Thus in the sense or receive period, a determination is made as to
whether the presence of the pointing device 126 is detected or not.
FIG. 6d represents the signal on line 182, being the signal
received in a sense phase.
[0091] In an example implementation, a 125 KHz signal is provided
as the drive signal, and the drive period is maintained for 100
cycles (80 uS). This of course is implementation-dependent, and one
skilled in the art will appreciate that alternative implementations
will be used according to system requirements. For example, using a
916 MHz back-scatter system for driving the excitation signal may
increase the range of operation over which the pointing device can
be detected. Thus an excitation technique--and an excitation
frequency--may be chosen in accordance with a desired range over
which the pointing device is to be excited and sensed. An increase
in the range allows an increase in the surface area of the
interactive surface.
[0092] The excitation signal, and the excitation period, may also
be dependent upon the Q characteristics of the tuned circuit of the
pointing device, and the response time desired at the receiver. The
described example illustrated with reference to FIG. 6 assumes a
simple halfwave rectification solution.
[0093] If during the period of excitation the pointing device with
tuned circuit is present, and only light pressure is applied such
that the pressure switch is open and the tuned circuit active, the
energy from the coil 150 will inductively couple with the inductor
222 of the pointing device. The inductor 222 and the capacitor 226
of the tuned circuit will then resonant at substantially the same
frequency as the drive signal (preferably 125 KHz).
[0094] After the excitation period, in the sense or receive period,
the tuned circuit of the pointing device will radiate stored
energy, which inductively couples to the coil 150 to provide a
signal on line 182 as illustrated in FIG. 6d between time positions
t1 and t2. This signal is provided as the input to the amplifier
164.
[0095] It should be noted that although there is described herein a
drive and sense operation using a single loop, in alternative
arrangements two loop coils (preferably each with multiple turns)
may be provided, one for driving and one for sensing, with the
drive coil being permanently excited.

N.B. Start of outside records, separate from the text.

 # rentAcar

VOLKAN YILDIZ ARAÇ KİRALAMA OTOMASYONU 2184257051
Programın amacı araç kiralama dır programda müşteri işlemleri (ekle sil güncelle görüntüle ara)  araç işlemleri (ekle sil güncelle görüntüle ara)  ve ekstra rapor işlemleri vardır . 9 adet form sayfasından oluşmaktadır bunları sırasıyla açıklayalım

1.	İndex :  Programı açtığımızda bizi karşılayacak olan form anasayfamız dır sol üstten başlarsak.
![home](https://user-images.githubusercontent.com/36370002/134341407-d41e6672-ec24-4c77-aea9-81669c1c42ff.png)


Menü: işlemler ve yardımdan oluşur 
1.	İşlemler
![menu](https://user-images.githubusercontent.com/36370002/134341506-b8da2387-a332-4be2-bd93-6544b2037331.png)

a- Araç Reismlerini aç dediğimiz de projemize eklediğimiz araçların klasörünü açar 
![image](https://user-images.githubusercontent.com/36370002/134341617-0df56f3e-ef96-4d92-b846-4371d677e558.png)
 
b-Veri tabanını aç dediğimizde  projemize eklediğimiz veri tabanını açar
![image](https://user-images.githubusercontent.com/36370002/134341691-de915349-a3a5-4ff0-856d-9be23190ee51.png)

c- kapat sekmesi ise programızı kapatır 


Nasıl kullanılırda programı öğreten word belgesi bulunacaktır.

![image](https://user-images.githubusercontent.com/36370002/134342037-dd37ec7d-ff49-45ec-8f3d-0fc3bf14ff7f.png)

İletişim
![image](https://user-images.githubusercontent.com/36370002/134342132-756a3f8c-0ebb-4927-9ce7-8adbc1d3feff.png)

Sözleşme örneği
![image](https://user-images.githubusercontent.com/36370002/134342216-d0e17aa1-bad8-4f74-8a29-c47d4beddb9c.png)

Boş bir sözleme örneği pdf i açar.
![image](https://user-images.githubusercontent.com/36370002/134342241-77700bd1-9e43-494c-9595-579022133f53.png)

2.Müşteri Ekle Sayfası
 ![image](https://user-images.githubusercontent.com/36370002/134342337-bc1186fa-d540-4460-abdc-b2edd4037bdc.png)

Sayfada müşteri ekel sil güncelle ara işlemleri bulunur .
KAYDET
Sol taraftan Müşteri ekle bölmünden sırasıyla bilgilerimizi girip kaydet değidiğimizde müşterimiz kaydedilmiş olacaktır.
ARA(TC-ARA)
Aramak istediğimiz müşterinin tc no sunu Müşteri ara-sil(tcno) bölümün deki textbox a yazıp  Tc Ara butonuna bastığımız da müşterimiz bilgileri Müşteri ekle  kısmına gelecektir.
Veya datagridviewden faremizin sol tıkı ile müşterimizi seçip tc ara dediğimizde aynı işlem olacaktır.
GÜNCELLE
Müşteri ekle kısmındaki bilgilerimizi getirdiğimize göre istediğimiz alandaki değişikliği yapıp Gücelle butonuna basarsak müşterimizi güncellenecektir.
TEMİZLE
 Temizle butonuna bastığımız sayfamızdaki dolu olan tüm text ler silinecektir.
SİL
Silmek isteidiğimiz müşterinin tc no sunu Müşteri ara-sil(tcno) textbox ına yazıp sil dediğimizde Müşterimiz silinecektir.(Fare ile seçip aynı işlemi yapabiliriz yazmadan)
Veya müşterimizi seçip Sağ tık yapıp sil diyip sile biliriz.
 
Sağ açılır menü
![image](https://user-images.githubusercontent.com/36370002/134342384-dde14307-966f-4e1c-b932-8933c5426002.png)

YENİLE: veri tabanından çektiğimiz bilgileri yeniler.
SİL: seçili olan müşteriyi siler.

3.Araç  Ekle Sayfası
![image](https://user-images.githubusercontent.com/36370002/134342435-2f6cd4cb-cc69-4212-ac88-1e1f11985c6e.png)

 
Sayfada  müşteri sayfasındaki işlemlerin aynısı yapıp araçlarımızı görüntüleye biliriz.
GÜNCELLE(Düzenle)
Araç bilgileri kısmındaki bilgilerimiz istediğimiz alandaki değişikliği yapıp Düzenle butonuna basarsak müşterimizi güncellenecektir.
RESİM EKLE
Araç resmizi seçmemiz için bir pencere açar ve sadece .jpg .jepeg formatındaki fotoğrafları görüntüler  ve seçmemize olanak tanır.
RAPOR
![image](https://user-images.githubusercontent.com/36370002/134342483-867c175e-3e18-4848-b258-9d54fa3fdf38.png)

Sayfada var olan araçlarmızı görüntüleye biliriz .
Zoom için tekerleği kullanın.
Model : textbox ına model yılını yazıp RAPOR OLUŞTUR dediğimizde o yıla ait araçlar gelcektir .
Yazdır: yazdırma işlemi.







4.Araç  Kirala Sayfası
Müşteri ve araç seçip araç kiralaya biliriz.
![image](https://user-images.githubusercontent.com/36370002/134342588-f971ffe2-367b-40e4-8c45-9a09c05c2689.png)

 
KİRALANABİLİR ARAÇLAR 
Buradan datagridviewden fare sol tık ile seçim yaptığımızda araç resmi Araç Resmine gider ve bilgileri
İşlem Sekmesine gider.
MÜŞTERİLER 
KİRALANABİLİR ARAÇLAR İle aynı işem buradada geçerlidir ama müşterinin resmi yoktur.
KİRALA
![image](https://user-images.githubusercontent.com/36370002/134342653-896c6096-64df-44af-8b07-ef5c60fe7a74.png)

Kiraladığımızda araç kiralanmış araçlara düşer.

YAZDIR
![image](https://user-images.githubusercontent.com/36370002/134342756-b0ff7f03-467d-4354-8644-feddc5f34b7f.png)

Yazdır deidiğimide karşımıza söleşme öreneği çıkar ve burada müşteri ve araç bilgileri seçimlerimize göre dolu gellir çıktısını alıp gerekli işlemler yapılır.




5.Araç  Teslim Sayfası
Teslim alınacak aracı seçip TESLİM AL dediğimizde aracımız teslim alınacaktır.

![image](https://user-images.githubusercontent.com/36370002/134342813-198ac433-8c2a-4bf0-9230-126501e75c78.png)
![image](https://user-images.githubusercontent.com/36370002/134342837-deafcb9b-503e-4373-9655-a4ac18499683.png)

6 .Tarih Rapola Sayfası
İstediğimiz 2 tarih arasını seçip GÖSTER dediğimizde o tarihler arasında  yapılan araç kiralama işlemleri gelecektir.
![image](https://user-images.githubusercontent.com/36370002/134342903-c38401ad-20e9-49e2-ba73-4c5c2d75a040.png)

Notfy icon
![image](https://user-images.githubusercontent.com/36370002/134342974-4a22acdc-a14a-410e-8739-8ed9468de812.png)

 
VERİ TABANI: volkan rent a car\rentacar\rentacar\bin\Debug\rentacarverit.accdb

This will avoid the need to
provide the switch 185 to switch the loop 150 between a drive phase
and a sense phase.
[0096] The signal detector on the loop 150 in sense mode, as
illustrated in FIG. 6d between time positions t1 and t2 when the
tuned circuit is not short-circuited, may be detected in a number
of ways. In FIG. 5 there is shown a simple implementation in which
the received signal is amplified by the amplifier 164, rectified by
the diode 160, and then used to charge the capacitor 168 acting as
a storage capacitor. This is a simple amplitude modulation (AM)
detector. In alternative implementations more sensitive detectors
could be used where there may be an expectation to receive a weaker
returned signal, for example where the size of the interactive
surface 156 is larger and the pointing device is required to be
detected from a distance further away from the coil 150. One
alternative implementation may use a synchronous detector where the
signal as illustrated in FIG. 6d between time positions t1 and t2
is integrated over a number of cycles.
[0097] The demodulated signal provided by the AM detector (formed
of the diode 167 and capacitor 168) forms a signal on line 170,
which is illustrated in FIG. 6f. This demodulated signal is a
varying DC voltage, and is applied, as a received voltage V.sub.Rx,
to one input of the comparator 172.
[0098] As can be seen in FIG. 5, the resistor 174 is connected
between a voltage supply and the second input to the comparator 172
on line 178, and the resistor 176 is connected between a voltage
supply and the second input to the amplifier 172 on line 178. A
threshold voltage denoted V.sub.T is therefore formed on the input
line 178 forming the first input to the comparator 172. The
threshold voltage level V.sub.T is denoted by a dashed line in FIG.
6f.
[0099] As will be understood by one skilled in the art, the
comparator 172 operates to compare the received (or detected)
voltage V.sub.RX on line 170 with the threshold voltage V.sub.T on
line 178. The output of the comparator 172 therefore is either high
or low in dependence upon whether the received voltage V.sub.Rx is
above or below the threshold voltage V.sub.T.
[0100] FIG. 6g illustrates the output of the amplifier 172. As can
be seen, at a time t.sub.x the receive voltage V.sub.RX increases
to exceed the threshold voltage V.sub.T, and thus the signal at the
output of the amplifier 172 switches from a low state to a high
state. At a subsequent time t.sub.y the receive voltage V.sub.RX
falls below the threshold voltage V.sub.T and the output 180 of the
amplifier 172 switches back to a low state.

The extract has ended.